Tesla reported significantly reduced profit in the first quarter of 2025, driven by decreased vehicle deliveries, ongoing production line changes, and lower average selling prices. The company posted a GAAP net income of $409 million, down 71% year-over-year. Non-GAAP net income, which excludes stock-based compensation and digital asset gains or losses, came in at $934 million — a 39% drop from the same period last year.
Total revenue for the quarter was $19.3 billion, a 9% decrease year-over-year. Automotive revenue declined 20% to $13.97 billion, attributed to a combination of lower vehicle deliveries and pricing adjustments. Deliveries totaled 336,681 vehicles during the quarter, down 13% compared to Q1 2024. The decline was partially due to a coordinated global production line update for the Model Y across four factories.
Despite the near-term challenges, Tesla highlighted strong growth in its Energy business, which saw a 67% increase in revenue year-over-year. The company deployed 10.4 GWh of energy storage, up 154% from the prior year. Tesla also reported its fourth consecutive record for Powerwall installations, surpassing 1 GWh in a single quarter.
Cash flow remained positive. Tesla reported $2.2 billion in operating cash flow and $664 million in free cash flow. The company’s total cash and investments grew to $37 billion, reflecting its continued emphasis on maintaining liquidity amid an uncertain macroeconomic and trade environment.
Tesla emphasized its continued investment in artificial intelligence and autonomy. It launched supervised Full Self-Driving (FSD) in China and announced that production vehicles including the Model 3, Model Y, and Cybertruck can now autonomously drive from factory lines to outbound lots. A pilot launch of its purpose-built Robotaxi is scheduled to begin in Austin by June, with volume production planned for 2026.
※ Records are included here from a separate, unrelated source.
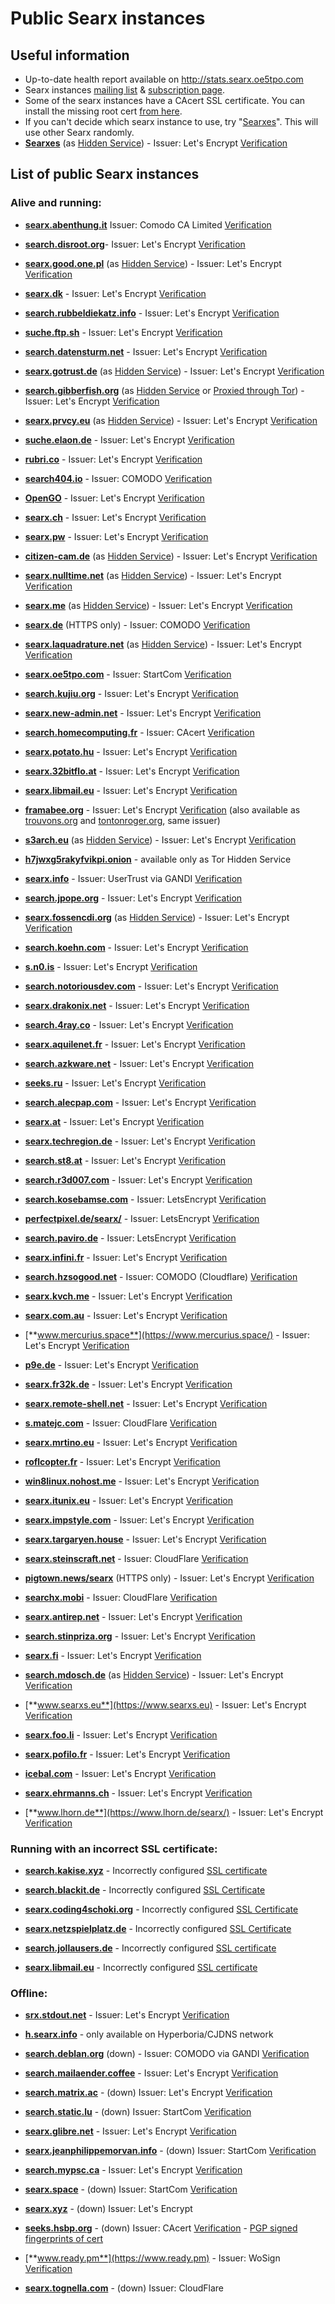 # Public Searx instances

## Useful information

 * Up-to-date health report available on http://stats.searx.oe5tpo.com
 * Searx instances [mailing list](mailto:searx-instances@autistici.org) & [subscription page](https://www.autistici.org/mailman/listinfo/searx-instances).
 * Some of the searx instances have a CAcert SSL certificate. You can install the missing root cert [from here](http://www.cacert.org/index.php?id=3).
 * If you can't decide which searx instance to use, try "[Searxes](https://searxes.danwin1210.me/)". This will use other Searx randomly.
 * [**Searxes**](https://searxes.danwin1210.me/) (as [Hidden Service](http://searxeszsqlt6325.onion/)) - Issuer: Let's Encrypt [Verification](https://www.ssllabs.com/ssltest/analyze.html?d=searxes.danwin1210.me)

## List of public Searx instances

### Alive and running:
* [**searx.abenthung.it**](https://searx.abenthung.it/) Issuer: Comodo CA Limited [Verification](https://www.ssllabs.com/ssltest/analyze.html?d=searx.abenthung.it)

* [**search.disroot.org**](https://search.disroot.org/)- Issuer: Let's Encrypt [Verification](https://www.ssllabs.com/ssltest/analyze.html?d=search.disroot.org)

* [**searx.good.one.pl**](https://searx.good.one.pl) (as [Hidden Service](http://searxl7u2y6gvonm.onion/)) - Issuer: Let's Encrypt [Verification](https://www.ssllabs.com/ssltest/analyze.html?d=searx.good.one.pl)

* [**searx.dk**](https://searx.dk/) - Issuer: Let's Encrypt [Verification](https://www.ssllabs.com/ssltest/analyze.html?d=searx.dk)

* [**search.rubbeldiekatz.info**](https://search.rubbeldiekatz.info/) - Issuer: Let's Encrypt [Verification](https://www.ssllabs.com/ssltest/analyze.html?d=search.rubbeldiekatz.info)

* [**suche.ftp.sh**](https://suche.ftp.sh/) - Issuer: Let's Encrypt [Verification](https://www.ssllabs.com/ssltest/analyze.html?d=suche.ftp.sh)

* [**search.datensturm.net**](https://search.datensturm.net/) - Issuer: Let's Encrypt [Verification](https://www.ssllabs.com/ssltest/analyze.html?d=search.datensturm.net)

* [**searx.gotrust.de**](https://searx.gotrust.de/) (as [Hidden Service](http://nxhhwbbxc4khvvlw.onion/))  - Issuer: Let's Encrypt [Verification](https://www.ssllabs.com/ssltest/analyze.html?d=searx.gotrust.de)

* [**search.gibberfish.org**](https://search.gibberfish.org/) (as [Hidden Service](http://o2jdk5mdsijm2b7l.onion/) or [Proxied through Tor](https://search.gibberfish.org/tor/)) - Issuer: Let's Encrypt [Verification](https://www.ssllabs.com/ssltest/analyze.html?d=search.gibberfish.org)

* [**searx.prvcy.eu**](https://searx.prvcy.eu/) (as [Hidden Service](http://twmpzbyurmu2hjpp.onion/)) - Issuer: Let's Encrypt [Verification](https://www.ssllabs.com/ssltest/analyze.html?d=searx.prvcy.eu)

* [**suche.elaon.de**](https://suche.elaon.de) - Issuer: Let's Encrypt [Verification](https://www.ssllabs.com/ssltest/analyze.html?d=suche.elaon.de)

* [**rubri.co**](https://rubri.co) - Issuer: Let's Encrypt [Verification](https://www.ssllabs.com/ssltest/analyze.html?d=rubri.co)

* [**search404.io**](https://www.search404.io/) - Issuer: COMODO [Verification](https://www.ssllabs.com/ssltest/analyze.html?d=search404.io) 

* [**OpenGO**](https://www.opengo.nl) - Issuer: Let's Encrypt [Verification](https://www.ssllabs.com/ssltest/analyze.html?d=www.opengo.nl) 

* [**searx.ch**](https://searx.ch/) - Issuer: Let's Encrypt [Verification](https://www.ssllabs.com/ssltest/analyze.html?d=searx.ch) 

* [**searx.pw**](https://searx.pw/) - Issuer: Let's Encrypt [Verification](https://www.ssllabs.com/ssltest/analyze.html?d=searx.pw) 

* [**citizen-cam.de**](https://citizen-cam.de/) (as [Hidden Service](http://eljwdzi4pgrrlwwq.onion/)) - Issuer: Let's Encrypt [Verification](https://www.ssllabs.com/ssltest/analyze.html?d=citizen-cam.de)

* [**searx.nulltime.net**](https://searx.nulltime.net/) (as [Hidden Service](http://searx7gwtu5rh6wr.onion)) - Issuer: Let's Encrypt [Verification](https://www.ssllabs.com/ssltest/analyze.html?d=searx.nulltime.net)  

* [**searx.me**](https://searx.me) (as [Hidden Service](http://ulrn6sryqaifefld.onion/)) - Issuer: Let's Encrypt [Verification](https://www.ssllabs.com/ssltest/analyze.html?d=searx.me)

* [**searx.de**](https://www.searx.de/) (HTTPS only) - Issuer: COMODO [Verification](https://www.ssllabs.com/ssltest/analyze.html?d=searx.de)

* [**searx.laquadrature.net**](https://searx.laquadrature.net) (as [Hidden Service](http://searchb5a7tmimez.onion/)) - Issuer: Let's Encrypt [Verification](https://www.ssllabs.com/ssltest/analyze.html?d=searx.laquadrature.net)

* [**searx.oe5tpo.com**](https://searx.oe5tpo.com) - Issuer: StartCom [Verification](https://www.ssllabs.com/ssltest/analyze.html?d=searx.oe5tpo.com)

* [**search.kujiu.org**](https://search.kujiu.org) - Issuer: Let's Encrypt [Verification](https://www.ssllabs.com/ssltest/analyze.html?d=search.kujiu.org)

* [**searx.new-admin.net**](https://searx.new-admin.net) - Issuer: Let's Encrypt [Verification](https://www.ssllabs.com/ssltest/analyze.html?d=searx.new-admin.net)

* [**search.homecomputing.fr**](https://search.homecomputing.fr/) - Issuer: CAcert [Verification](https://www.ssllabs.com/ssltest/analyze.html?d=search.homecomputing.fr)

* [**searx.potato.hu**](https://searx.potato.hu) - Issuer: Let's Encrypt [Verification](https://www.ssllabs.com/ssltest/analyze.html?d=searx.potato.hu)

* [**searx.32bitflo.at**](https://searx.32bitflo.at) - Issuer: Let's Encrypt [Verification](https://www.ssllabs.com/ssltest/analyze.html?d=searx.32bitflo.at)

* [**searx.libmail.eu**](https://searx.libmail.eu/) - Issuer: Let's Encrypt [Verification](https://www.ssllabs.com/ssltest/analyze.html?d=searx.libmail.eu/)

* [**framabee.org**](https://framabee.org/) - Issuer: Let's Encrypt [Verification](https://www.ssllabs.com/ssltest/analyze.html?d=framabee.org) (also available as [trouvons.org](https://trouvons.org) and [tontonroger.org](https://tontonroger.org), same issuer)

* [**s3arch.eu**](https://s3arch.eu) (as [Hidden Service](http://eb6w5ctgodhchf3p.onion)) - Issuer: Let's Encrypt 
[Verification](https://www.ssllabs.com/ssltest/analyze.html?d=s3arch.eu&hideResults=on)

* [**h7jwxg5rakyfvikpi.onion**](http://7jwxg5rakyfvikpi.onion/) - available only as Tor Hidden Service

* [**searx.info**](https://searx.info) - Issuer: UserTrust via GANDI [Verification](https://www.ssllabs.com/ssltest/analyze.html?d=searx.info)

* [**search.jpope.org**](https://search.jpope.org) - Issuer: Let's Encrypt [Verification](https://www.ssllabs.com/ssltest/analyze.html?d=search.jpope.org)

* [**searx.fossencdi.org**](https://searx.fossencdi.org) (as [Hidden Service](http://searx.cwuzdtzlubq5uual.onion/)) - Issuer: Let's Encrypt [Verification](https://www.ssllabs.com/ssltest/analyze.html?d=searx.fossencdi.org)

* [**search.koehn.com**](https://search.koehn.com) - Issuer: Let's Encrypt [Verification](https://www.ssllabs.com/ssltest/analyze.html?d=search.koehn.com)

* [**s.n0.is**](https://s.n0.is) - Issuer: Let's Encrypt [Verification](https://www.ssllabs.com/ssltest/analyze.html?d=s.n0.is)

* [**search.notoriousdev.com**](https://search.notoriousdev.com) - Issuer: Let's Encrypt [Verification](https://www.ssllabs.com/ssltest/analyze.html?d=search.notoriousdev.com)

* [**searx.drakonix.net**](https://searx.drakonix.net) - Issuer: Let's Encrypt [Verification](https://www.ssllabs.com/ssltest/analyze.html?d=searx.drakonix.net)

* [**search.4ray.co**](https://search.4ray.co/) - Issuer: Let's Encrypt [Verification](https://www.ssllabs.com/ssltest/analyze.html?d=search.4ray.co)

* [**searx.aquilenet.fr**](https://searx.aquilenet.fr/) - Issuer: Let's Encrypt [Verification](https://www.ssllabs.com/ssltest/analyze.html?d=searx.aquilenet.fr)

* [**search.azkware.net**](https://search.azkware.net/) - Issuer: Let's Encrypt [Verification](https://www.ssllabs.com/ssltest/analyze.html?d=search.azkware.net)

* [**seeks.ru**](https://seeks.ru/) - Issuer: Let's Encrypt [Verification](https://www.ssllabs.com/ssltest/analyze.html?d=seeks.ru)

* [**search.alecpap.com**](https://search.alecpap.com/) - Issuer: Let's Encrypt [Verification](https://www.ssllabs.com/ssltest/analyze.html?d=search.alecpap.com)

* [**searx.at**](https://searx.at/) - Issuer: Let's Encrypt [Verification](https://www.ssllabs.com/ssltest/analyze.html?d=searx.at)

* [**searx.techregion.de**](https://searx.techregion.de/) - Issuer: Let's Encrypt [Verification](https://www.ssllabs.com/ssltest/analyze.html?d=searx.techregion.de)

* [**search.st8.at**](https://search.st8.at/) - Issuer: Let's Encrypt [Verification](https://www.ssllabs.com/ssltest/analyze.html?d=search.st8.at)

* [**search.r3d007.com**](https://search.r3d007.com/) - Issuer: Let's Encrypt [Verification](https://www.ssllabs.com/ssltest/analyze.html?d=r3d007.com)

* [**search.kosebamse.com**](https://search.kosebamse.com/) - Issuer: LetsEncrypt [Verification](https://www.ssllabs.com/ssltest/analyze.html?d=search.kosebamse.com)

* [**perfectpixel.de/searx/**](https://www.perfectpixel.de/searx/) - Issuer: LetsEncrypt [Verification](https://www.ssllabs.com/ssltest/analyze.html?d=www.perfectpixel.de)

* [**search.paviro.de**](https://search.paviro.de) - Issuer: LetsEncrypt [Verification](https://www.ssllabs.com/ssltest/analyze.html?d=search.paviro.de)

* [**searx.infini.fr**](https://searx.infini.fr) - Issuer: Let's Encrypt [Verification](https://www.ssllabs.com/ssltest/analyze.html?d=searx.infini.fr)

* [**search.hzsogood.net**](https://search.hzsogood.net/) - Issuer: COMODO (Cloudflare) [Verification](https://www.ssllabs.com/ssltest/analyze.html?d=search.hzsogood.net)

* [**searx.kvch.me**](https://searx.kvch.me) - Issuer: Let's Encrypt [Verification](https://www.ssllabs.com/ssltest/analyze.html?d=searx.kvch.me)

* [**searx.com.au**](https://searx.com.au) - Issuer: Let's Encrypt [Verification](https://www.ssllabs.com/ssltest/analyze.html?d=searx.com.au)

* [**www.mercurius.space**](https://www.mercurius.space/) - Issuer: Let's Encrypt [Verification](https://www.ssllabs.com/ssltest/analyze.html?d=www.mercurius.space)

* [**p9e.de**](https://p9e.de/) - Issuer: Let's Encrypt [Verification](https://www.ssllabs.com/ssltest/analyze.html?d=p9e.de)

* [**searx.fr32k.de**](https://searx.fr32k.de/) - Issuer: Let's Encrypt [Verification](https://www.ssllabs.com/ssltest/analyze.html?d=searx.fr32k.de)

* [**searx.remote-shell.net**](https://searx.remote-shell.net/) - Issuer: Let's Encrypt [Verification](https://www.ssllabs.com/ssltest/analyze.html?d=searx.remote-shell.net)

* [**s.matejc.com**](https://s.matejc.com/) - Issuer: CloudFlare [Verification](https://www.ssllabs.com/ssltest/analyze.html?d=s.matejc.com)

* [**searx.mrtino.eu**](https://searx.mrtino.eu) - Issuer: Let's Encrypt [Verification](https://www.ssllabs.com/ssltest/analyze.html?d=searx.mrtino.eu)

* [**roflcopter.fr**](https://wtf.roflcopter.fr/searx) - Issuer: Let's Encrypt [Verification](https://www.ssllabs.com/ssltest/analyze.html?d=wtf.roflcopter.fr)

* [**win8linux.nohost.me**](https://win8linux.nohost.me/searx/) - Issuer: Let's Encrypt [Verification](https://www.ssllabs.com/ssltest/analyze.html?d=win8linux.nohost.me)

* [**searx.itunix.eu**](https://searx.itunix.eu/) - Issuer: Let's Encrypt [Verification](https://www.ssllabs.com/ssltest/analyze.html?d=searx.itunix.eu)

* [**searx.impstyle.com**](https://searx.impstyle.com) - Issuer: Let's Encrypt [Verification](https://www.ssllabs.com/ssltest/analyze.html?d=searx.impstyle.com)

* [**searx.targaryen.house**](https://searx.targaryen.house/) - Issuer: Let's Encrypt [Verification](https://www.ssllabs.com/ssltest/analyze.html?d=searx.targaryen.house)

* [**searx.steinscraft.net**](https://searx.steinscraft.net/) - Issuer: CloudFlare [Verification](https://www.ssllabs.com/ssltest/analyze.html?d=searx.steinscraft.net)

* [**pigtown.news/searx**](https://pigtown.news/searx/) (HTTPS only) - Issuer: Let's Encrypt [Verification](https://www.ssllabs.com/ssltest/analyze.html?d=pigtown.news)

* [**searchx.mobi**](https://searchx.mobi/) - Issuer: CloudFlare [Verification](https://www.ssllabs.com/ssltest/analyze.html?d=searchx.mobi)

* [**searx.antirep.net**](https://searx.antirep.net/) - Issuer: Let's Encrypt [Verification](https://www.ssllabs.com/ssltest/analyze.html?d=searx.antirep.net)

* [**search.stinpriza.org**](https://search.stinpriza.org) - Issuer: Let's Encrypt 
[Verification](https://www.ssllabs.com/ssltest/analyze.html?d=search.stinpriza.org&hideResults=on)

* [**searx.fi**](https://searx.fi) - Issuer: Let's Encrypt 
[Verification](https://www.ssllabs.com/ssltest/analyze.html?d=searx.fi&hideResults=on)

* [**search.mdosch.de**](https://search.mdosch.de/) (as [Hidden Service](http://search.4bkxscubgtxwvhpe.onion/)) - Issuer: Let's Encrypt
[Verification](https://www.ssllabs.com/ssltest/analyze.html?d=search.mdosch.de)

* [**www.searxs.eu**](https://www.searxs.eu) - Issuer: Let's Encrypt 
[Verification](https://www.ssllabs.com/ssltest/analyze.html?d=www.searxs.eu&hideResults=on)

* [**searx.foo.li**](https://searx.foo.li) - Issuer: Let's Encrypt 
[Verification](https://www.ssllabs.com/ssltest/analyze.html?d=searx.foo.li&hideResults=on)

* [**searx.pofilo.fr**](https://searx.pofilo.fr) - Issuer: Let's Encrypt 
[Verification](https://www.ssllabs.com/ssltest/analyze.html?d=searx.pofilo.fr)

* [**icebal.com**](https://icebal.com) - Issuer: Let's Encrypt 
[Verification](https://www.ssllabs.com/ssltest/analyze.html?d=icebal.com)

* [**searx.ehrmanns.ch**](https://searx.ehrmanns.ch) - Issuer: Let's Encrypt 
[Verification](https://www.ssllabs.com/ssltest/analyze.html?d=searx.ehrmanns.ch)

* [**www.lhorn.de**](https://www.lhorn.de/searx/) - Issuer: Let's Encrypt [Verification](https://www.ssllabs.com/ssltest/analyze.html?d=www.lhorn.de&latest)

### Running with an incorrect SSL certificate:

* [**search.kakise.xyz**](https://search.kakise.xyz/) - Incorrectly configured [SSL certificate](https://www.ssllabs.com/ssltest/analyze.html?d=search.kakise.xyz)

* [**search.blackit.de**](https://search.blackit.de/) - Incorrectly configured [SSL Certificate](https://www.ssllabs.com/ssltest/analyze.html?d=search.blackit.de)

* [**searx.coding4schoki.org**](https://searx.coding4schoki.org/) - Incorrectly configured [SSL Certificate](https://www.ssllabs.com/ssltest/analyze.html?d=searx.coding4schoki.org)

* [**searx.netzspielplatz.de**](https://searx.netzspielplatz.de/) - Incorrectly configured [SSL Certificate](https://www.ssllabs.com/ssltest/analyze.html?d=searx.netzspielplatz.de)

* [**search.jollausers.de**](https://search.jollausers.de) - Incorrectly configured [SSL certificate](https://www.ssllabs.com/ssltest/analyze.html?d=search.jollausers.de)

* [**searx.libmail.eu**](http://searx.libmail.eu/) - Incorrectly configured [SSL certificate](https://www.ssllabs.com/ssltest/analyze.html?d=searx.libmail.eu)


### Offline:

* [**srx.stdout.net**](https://srx.stdout.net/) - Issuer: Let's Encrypt [Verification](https://www.ssllabs.com/ssltest/analyze.html?d=srx.stdout.net)

* [**h.searx.info**](http://h.searx.info) - only available on Hyperboria/CJDNS network

* [**search.deblan.org**](https://search.deblan.org/) (down) - Issuer: COMODO via GANDI [Verification](https://www.ssllabs.com/ssltest/analyze.html?d=search.deblan.org)

* [**search.mailaender.coffee**](https://search.mailaender.coffee/) - Issuer: Let's Encrypt [Verification](https://www.ssllabs.com/ssltest/analyze.html?d=search.mailaender.coffee)

* [**search.matrix.ac**](https://search.matrix.ac) - (down) Issuer: Let's Encrypt [Verification](https://www.ssllabs.com/ssltest/analyze.html?d=matrix.ac)

* [**search.static.lu**](https://search.static.lu/) - (down) Issuer: StartCom [Verification](https://www.ssllabs.com/ssltest/analyze.html?d=search.static.lu)

* [**searx.glibre.net**](https://searx.glibre.net) - Issuer: Let's Encrypt [Verification](https://www.ssllabs.com/ssltest/analyze.html?d=searx.glibre.net)

* [**searx.jeanphilippemorvan.info**](https://searx.jeanphilippemorvan.info/) - (down) Issuer: StartCom [Verification](https://www.ssllabs.com/ssltest/analyze.html?d=searx.jeanphilippemorvan.info)

* [**search.mypsc.ca**](https://search.mypsc.ca/) - Issuer: Let's Encrypt [Verification](https://www.ssllabs.com/ssltest/analyze.html?d=search.mypsc.ca)

* [**searx.space**](https://searx.space) - (down) Issuer: StartCom [Verification](https://www.ssllabs.com/ssltest/analyze.html?d=searx.space)

* [**searx.xyz**](https://searx.xyz) - (down) Issuer: Let's Encrypt

* [**seeks.hsbp.org**](https://seeks.hsbp.org/) - (down) Issuer: CAcert [Verification](https://www.ssllabs.com/ssltest/analyze.html?d=seeks.hsbp.org) - [PGP signed fingerprints of cert](https://seeks.hsbp.org/cert)

* [**www.ready.pm**](https://www.ready.pm) - Issuer: WoSign [Verification](https://www.ssllabs.com/ssltest/analyze.html?d=www.ready.pm)

* [**searx.tognella.com**](https://searx.tognella.com/) - (down) Issuer: CloudFlare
The company also confirmed that more affordable vehicles — combining elements of current and next-generation platforms — are still scheduled to enter production in the first half of 2025. These vehicles will be built using Tesla’s existing manufacturing lines to reduce capital expenditures during uncertain economic conditions.
While Tesla warned that evolving trade policies and political factors could continue to impact demand and cost structure, it reiterated its commitment to expanding its product lineup and investing in AI-driven software and robotics platforms.